Rolf divulgó un día su teoría sobre lo que le sucedía a una de las pacientes más jóvenes, y su interpretación fue tan ingeniosa que ya nadie se resistió a esforzarse por hacer sus propias interpretaciones agudas. Creo que María José saboreaba nuestras opiniones. La mayoría de sus pacientes eran universitarios sin muchos recursos. A todos, por más grandes que fueran sus problemas, con solo ir durante unos meses, se les veía mejorar en buena medida. Algunos llegaban por cuestiones sentimentales o problemáticas de vida; otros, al parecer, por la simple necesidad de tener a alguien a quien contarle sus problemas.

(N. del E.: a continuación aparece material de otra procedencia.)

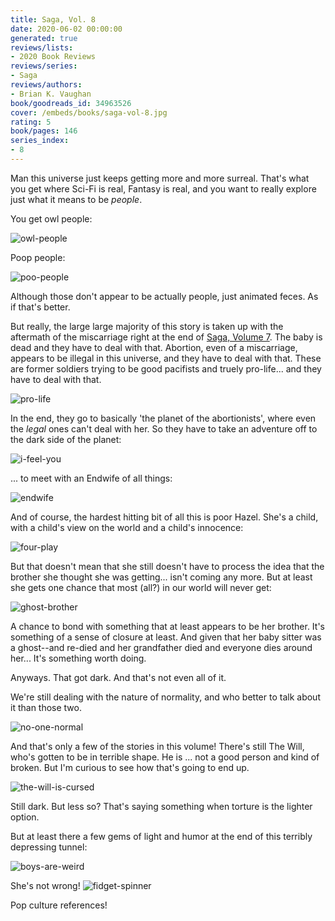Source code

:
 ```yaml
---
title: Saga, Vol. 8
date: 2020-06-02 00:00:00
generated: true
reviews/lists:
- 2020 Book Reviews
reviews/series:
- Saga
reviews/authors:
- Brian K. Vaughan
book/goodreads_id: 34963526
cover: /embeds/books/saga-vol-8.jpg
rating: 5
book/pages: 146
series_index:
- 8
---
```

Man this universe just keeps getting more and more surreal. That's what you get where Sci-Fi is real, Fantasy is real, and you want to really explore just what it means to be *people*.  

You get owl people:  

<!--more-->

![owl-people](/embeds/books/attachments/owl-people.jpg)  

Poop people:  

![poo-people](/embeds/books/attachments/poo-people.jpg)  

Although those don't appear to be actually people, just animated feces. As if that's better.  

But really, the large large majority of this story is taken up with the aftermath of the miscarriage right at the end of [Saga, Volume 7](). The baby is dead and they have to deal with that. Abortion, even of a miscarriage, appears to be illegal in this universe, and they have to deal with that. These are former soldiers trying to be good pacifists and truely pro-life... and they have to deal with that.  

![pro-life](/embeds/books/attachments/pro-life.jpg)  

In the end, they go to basically 'the planet of the abortionists', where even the *legal* ones can't deal with her. So they have to take an adventure off to the dark side of the planet:  

![i-feel-you](/embeds/books/attachments/i-feel-you.jpg)  

... to meet with an Endwife of all things:  

![endwife](/embeds/books/attachments/endwife.jpg)  

And of course, the hardest hitting bit of all this is poor Hazel. She's a child, with a child's view on the world and a child's innocence:  

![four-play](/embeds/books/attachments/four-play.jpg)  

But that doesn't mean that she still doesn't have to process the idea that the brother she thought she was getting... isn't coming any more. But at least she gets one chance that most (all?) in our world will never get:  

![ghost-brother](/embeds/books/attachments/ghost-brother.jpg)  

A chance to bond with something that at least appears to be her brother. It's something of a sense of closure at least. And given that her baby sitter was a ghost--and re-died and her grandfather died and everyone dies around her... It's something worth doing.  

Anyways. That got dark. And that's not even all of it.  

We're still dealing with the nature of normality, and who better to talk about it than those two.  

![no-one-normal](/embeds/books/attachments/no-one-normal.jpg)  

And that's only a few of the stories in this volume! There's still The Will, who's gotten to be in terrible shape. He is ... not a good person and kind of broken. But I'm curious to see how that's going to end up.  

![the-will-is-cursed](/embeds/books/attachments/the-will-is-cursed.jpg)  

Still dark. But less so? That's saying something when torture is the lighter option.  

But at least there a few gems of light and humor at the end of this terribly depressing tunnel:  

![boys-are-weird](/embeds/books/attachments/boys-are-weird.jpg)  

She's not wrong!   ![fidget-spinner](/embeds/books/attachments/fidget-spinner.jpg)[](https://imgbb.com/)  

Pop culture references!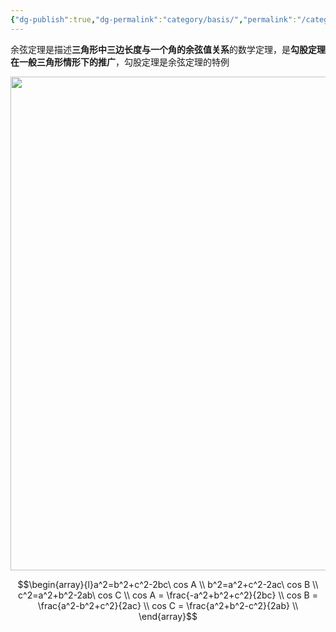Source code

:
 ```yaml
---
{"dg-publish":true,"dg-permalink":"category/basis/","permalink":"/category/basis/","title":"Cosine law","tags":["basis"],"noteIcon":"","created":"","updated":""}
---
```


余弦定理是描述**三角形中三边长度与一个角的余弦值关系**的数学定理，是**勾股定理在一般三角形情形下的推广**，勾股定理是余弦定理的特例<div align=center><img src="https://cdn.jsdelivr.net/gh/aaronmack/image-hosting@master/mathematics/Law-of-Cosines.46vagpeucam0.webp" width="790"></div>

$$\begin{array}{l}a^2=b^2+c^2-2bc\ cos A \\ b^2=a^2+c^2-2ac\ cos B \\ c^2=a^2+b^2-2ab\ cos C \\ cos A = \frac{-a^2+b^2+c^2}{2bc} \\ cos B = \frac{a^2-b^2+c^2}{2ac} \\ cos C = \frac{a^2+b^2-c^2}{2ab} \\ \end{array}$$
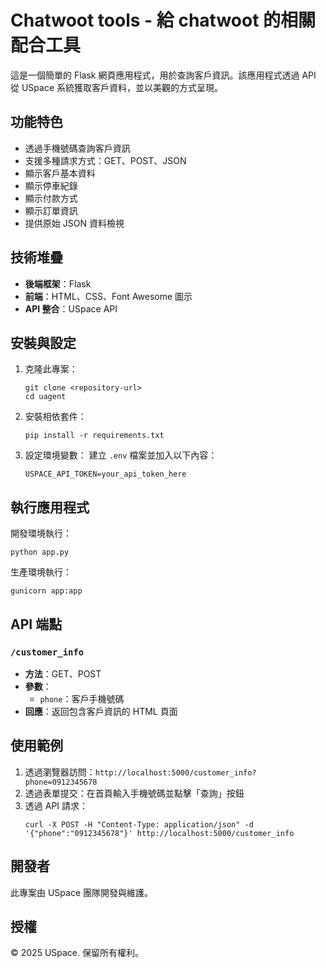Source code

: # Chatwoot tools - 給 chatwoot 的相關配合工具

這是一個簡單的 Flask 網頁應用程式，用於查詢客戶資訊。該應用程式透過 API 從 USpace 系統獲取客戶資料，並以美觀的方式呈現。

## 功能特色

- 透過手機號碼查詢客戶資訊
- 支援多種請求方式：GET、POST、JSON
- 顯示客戶基本資料
- 顯示停車紀錄
- 顯示付款方式
- 顯示訂單資訊
- 提供原始 JSON 資料檢視

## 技術堆疊

- **後端框架**：Flask
- **前端**：HTML、CSS、Font Awesome 圖示
- **API 整合**：USpace API

## 安裝與設定

1. 克隆此專案：
   ```
   git clone <repository-url>
   cd uagent
   ```

2. 安裝相依套件：
   ```
   pip install -r requirements.txt
   ```

3. 設定環境變數：
   建立 `.env` 檔案並加入以下內容：
   ```
   USPACE_API_TOKEN=your_api_token_here
   ```

## 執行應用程式

開發環境執行：
```
python app.py
```

生產環境執行：
```
gunicorn app:app
```

## API 端點

### `/customer_info`

- **方法**：GET、POST
- **參數**：
  - `phone`：客戶手機號碼
- **回應**：返回包含客戶資訊的 HTML 頁面

## 使用範例

1. 透過瀏覽器訪問：`http://localhost:5000/customer_info?phone=0912345678`
2. 透過表單提交：在首頁輸入手機號碼並點擊「查詢」按鈕
3. 透過 API 請求：
   ```
   curl -X POST -H "Content-Type: application/json" -d '{"phone":"0912345678"}' http://localhost:5000/customer_info
   ```

## 開發者

此專案由 USpace 團隊開發與維護。

## 授權

© 2025 USpace. 保留所有權利。
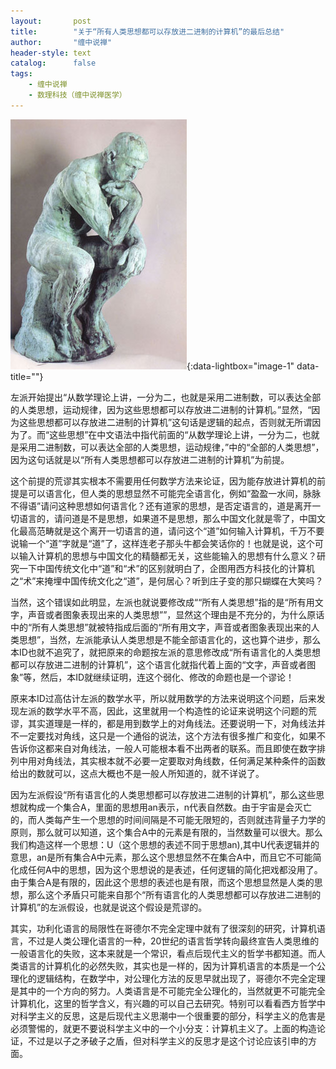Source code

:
 ```yaml
---
layout:       post
title:        "关于“所有人类思想都可以存放进二进制的计算机”的最后总结"
author:       "缠中说禅"
header-style: text
catalog:      false
tags:
    - 缠中说禅
    - 数理科技（缠中说禅医学）
---
```


[![](/img/czsc/20060808-0270.jpg)](/img/czsc/20060808-0270.jpg){:data-lightbox="image-1" data-title=""}



左派开始提出“从数学理论上讲，一分为二，也就是采用二进制数，可以表达全部的人类思想，运动规律，因为这些思想都可以存放进二进制的计算机。”显然，“因为这些思想都可以存放进二进制的计算机”这句话是逻辑的起点，否则就无所谓因为了。而“这些思想”在中文语法中指代前面的“从数学理论上讲，一分为二，也就是采用二进制数，可以表达全部的人类思想，运动规律，”中的“全部的人类思想”，因为这句话就是以“所有人类思想都可以存放进二进制的计算机”为前提。



这个前提的荒谬其实根本不需要用任何数学方法来论证，因为能存放进计算机的前提是可以语言化，但人类的思想显然不可能完全语言化，例如“盈盈一水间，脉脉不得语”请问这种思想如何语言化？还有道家的思想，是否定语言的，道是离开一切语言的，请问道是不是思想，如果道不是思想，那么中国文化就是零了，中国文化最高范畴就是这个离开一切语言的道，请问这个“道”如何输入计算机，千万不要说输一个“道”字就是“道”了，这样连老子那头牛都会笑话你的！也就是说，这个可以输入计算机的思想与中国文化的精髓都无关，这些能输入的思想有什么意义？研究一下中国传统文化中“道”和“术”的区别就明白了，企图用西方科技化的计算机之“术”来掩埋中国传统文化之“道”，是何居心？听到庄子变的那只蝴蝶在大笑吗？



当然，这个错误如此明显，左派也就说要修改成““所有人类思想”指的是“所有用文字，声音或者图象表现出来的人类思想””，显然这个理由是不充分的，为什么原话中的“所有人类思想”就被特指成后面的“所有用文字，声音或者图象表现出来的人类思想”，当然，左派能承认人类思想是不能全部语言化的，这也算个进步，那么本ID也就不追究了，就把原来的命题按左派的意思修改成“所有语言化的人类思想都可以存放进二进制的计算机”，这个语言化就指代着上面的“文字，声音或者图象”等，然后，本ID就继续证明，连这个弱化、修改的命题也是一个谬论！



原来本ID过高估计左派的数学水平，所以就用数学的方法来说明这个问题，后来发现左派的数学水平不高，因此，这里就用一个构造性的论证来说明这个问题的荒谬，其实道理是一样的，都是用到数学上的对角线法。还要说明一下，对角线法并不一定要找对角线，这只是一个通俗的说法，这个方法有很多推广和变化，如果不告诉你这都来自对角线法，一般人可能根本看不出两者的联系。而且即使在数字排列中用对角线法，其实根本就不必要一定要取对角线数，任何满足某种条件的函数给出的数就可以，这点大概也不是一般人所知道的，就不详说了。



因为左派假设“所有语言化的人类思想都可以存放进二进制的计算机”，那么这些思想就构成一个集合A，里面的思想用an表示，n代表自然数。由于宇宙是会灭亡的，而人类每产生一个思想的时间间隔是不可能无限短的，否则就违背量子力学的原则，那么就可以知道，这个集合A中的元素是有限的，当然数量可以很大。那么我们构造这样一个思想：U（这个思想的表述不同于思想an),其中U代表逻辑并的意思，an是所有集合A中元素，那么这个思想显然不在集合A中，而且它不可能简化成任何A中的思想，因为这个思想说的是表述，任何逻辑的简化把戏都没用了。由于集合A是有限的，因此这个思想的表述也是有限，而这个思想显然是人类的思想，那么这个矛盾只可能来自那个“所有语言化的人类思想都可以存放进二进制的计算机”的左派假设，也就是说这个假设是荒谬的。



其实，功利化语言的局限性在哥德尔不完全定理中就有了很深刻的研究，计算机语言，不过是人类公理化语言的一种，20世纪的语言哲学转向最终宣告人类思维的一般语言化的失败，这本来就是一个常识，看点后现代主义的哲学书都知道。而人类语言的计算机化的必然失败，其实也是一样的，因为计算机语言的本质是一个公理化的逻辑结构，在数学中，对公理化方法的反思早就出现了，哥德尔不完全定理是其中的一个方向的努力。人类语言是不可能完全公理化的，当然就更不可能完全计算机化，这里的哲学含义，有兴趣的可以自己去研究。特别可以看看西方哲学中对科学主义的反思，这是后现代主义思潮中一个很重要的部分，科学主义的危害是必须警惕的，就更不要说科学主义中的一个小分支：计算机主义了。上面的构造论证，不过是以子之矛破子之盾，但对科学主义的反思才是这个讨论应该引申的方面。
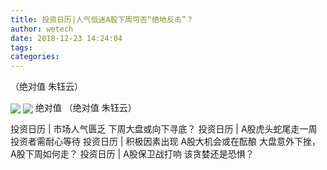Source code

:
 ```yaml
---
title: 投资日历|人气低迷A股下周可否“绝地反击”？
author: wetech
date: 2018-12-23 14:24:04
tags: 
categories: 
---
```

（绝对值 朱钰云）
<!-- more -->
<img align="center" border="0" src="http://invest-images-external.cbndata.org/5LiA6LSiQUJT/images/3d2c9aaab857afe370916d47fbf3e9bb21e6ab54.jpeg" />
<img align="center" border="0" src="http://invest-images-external.cbndata.org/5LiA6LSiQUJT/images/2abcfb930120a830b062f299277ce5b066e387ef.jpeg" />
绝对值
（绝对值 朱钰云）
 
 
投资日历 | 市场人气匮乏 下周大盘或向下寻底？
投资日历 | A股虎头蛇尾走一周 投资者需耐心等待 
投资日历 | 积极因素出现 A股大机会或在酝酿
大盘意外下挫，A股下周如何走？
投资日历 | A股保卫战打响 该贪婪还是恐惧？
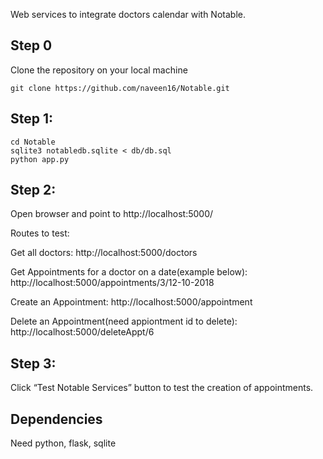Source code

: Web services to integrate doctors calendar with Notable.

## Step 0
Clone the repository on your local machine
```
git clone https://github.com/naveen16/Notable.git
```
## Step 1:
```
cd Notable
sqlite3 notabledb.sqlite < db/db.sql
python app.py
```
## Step 2:

Open browser and point to http://localhost:5000/

Routes to test:

Get all doctors:
http://localhost:5000/doctors

Get Appointments for a doctor on a date(example below):
http://localhost:5000/appointments/3/12-10-2018

Create an Appointment:
http://localhost:5000/appointment

Delete an Appointment(need appiontment id to delete):
http://localhost:5000/deleteAppt/6

## Step 3:
Click “Test Notable Services” button to test the creation of appointments. 

## Dependencies
Need python, flask, sqlite

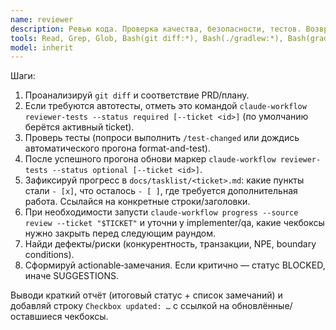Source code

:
 ```yaml
---
name: reviewer
description: Ревью кода. Проверка качества, безопасности, тестов. Возвращает замечания в задачи.
tools: Read, Grep, Glob, Bash(git diff:*), Bash(./gradlew:*), Bash(gradle:*), Bash(claude-workflow reviewer-tests:*), Bash(claude-workflow progress:*)
model: inherit
---
```

Шаги:
1) Проанализируй `git diff` и соответствие PRD/плану.
2) Если требуются автотесты, отметь это командой `claude-workflow reviewer-tests --status required [--ticket <id>]` (по умолчанию берётся активный ticket).
3) Проверь тесты (попроси выполнить `/test-changed` или дождись автоматического прогона format-and-test).
4) После успешного прогона обнови маркер `claude-workflow reviewer-tests --status optional [--ticket <id>]`.
5) Зафиксируй прогресс в `docs/tasklist/<ticket>.md`: какие пункты стали `- [x]`, что осталось `- [ ]`, где требуется дополнительная работа. Ссылайся на конкретные строки/заголовки.
6) При необходимости запусти `claude-workflow progress --source review --ticket "$TICKET"` и уточни у implementer/qa, какие чекбоксы нужно закрыть перед следующим раундом.
7) Найди дефекты/риски (конкурентность, транзакции, NPE, boundary conditions).
8) Сформируй actionable‑замечания. Если критично — статус BLOCKED, иначе SUGGESTIONS.

Выводи краткий отчёт (итоговый статус + список замечаний) и добавляй строку `Checkbox updated: …` с ссылкой на обновлённые/оставшиеся чекбоксы.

Había desde alumnas que no podían subir a puentes sin sentir terror hasta hombres incapaces de superar alguna relación. Un estudiante de ingeniería muy alto, por ejemplo, llegó a causa de una depresión fuerte y confesó que no podía dejar de chuparse el dedo ni era capaz de sentirse cómodo con las mujeres. Contó cómo él y su hermana habían crecido en provincia y cómo ella, en la adolescencia, comenzó a escaparse por las noches de la casa.

Él la había descubierto y la quiso acusar, pero ella le advirtió que los dos se llevarían unos golpes y posiblemente a ella la encerrarían. Esta hermana había terminado en la cárcel recientemente y ahora él no podía vivir tranquilo. Se sentía muy ligado a ella y a su tragedia. En el desayuno, con mucha seriedad, hablábamos sobre el caso.

Poco a poco las sesiones del estudiante pasaron de ser una narración de heridas a anécdotas de lo más divertidas. María José, como terapeuta, no intervenía mucho; por momentos parecía como si ni siquiera estuviera presente o como si se hubiese quedado dormida, pero de vez en vez hacía un breve comentario que ocasionaba un silencio pesado del que a veces los pacientes no se recuperaban tan fácilmente. Algunos salían del consultorio para no regresar nunca; otros le pedían a María José explicaciones y ella se quedaba callada, obligándolos a responderse a sí mismos.

Una paciente que retumbó como un trueno en las discusiones matutinas de la residencia fue una maestra de antropología recién divorciada cuyo adjunto estaba enamorado de ella. De vez en cuando ella permitía una relación, muy brusca y pasional, para luego torturarlo académica y amorosamente. Disfrutaba ocasionándole celos, humillándolo en clase y fuera de ella, y lo confesaba sin reparos. “No sé por qué este adjunto hace que salga lo peor de mí”, decía.

Un buen día la maestra contó cómo se puso a coquetear, para provocarlo, con una de sus alumnas, pero entre juego y juego la estudiante le resultó cautivadora y terminó sintiendo por ella algo incontrolable. Respetaba mucho a esta estudiante, no deseaba involucrarse en más conflictos con sus colegas, decía tener suficiente con los rumores en torno a su relación con el adjunto, así que esperó a que terminara el semestre para acercarse. Salieron juntas y la maestra se atrevió a expresar algo de sus sentimientos, pero la estudiante le confesó que estaba ya en una relación, algo secreto para ella, pues era precisamente con su adjunto.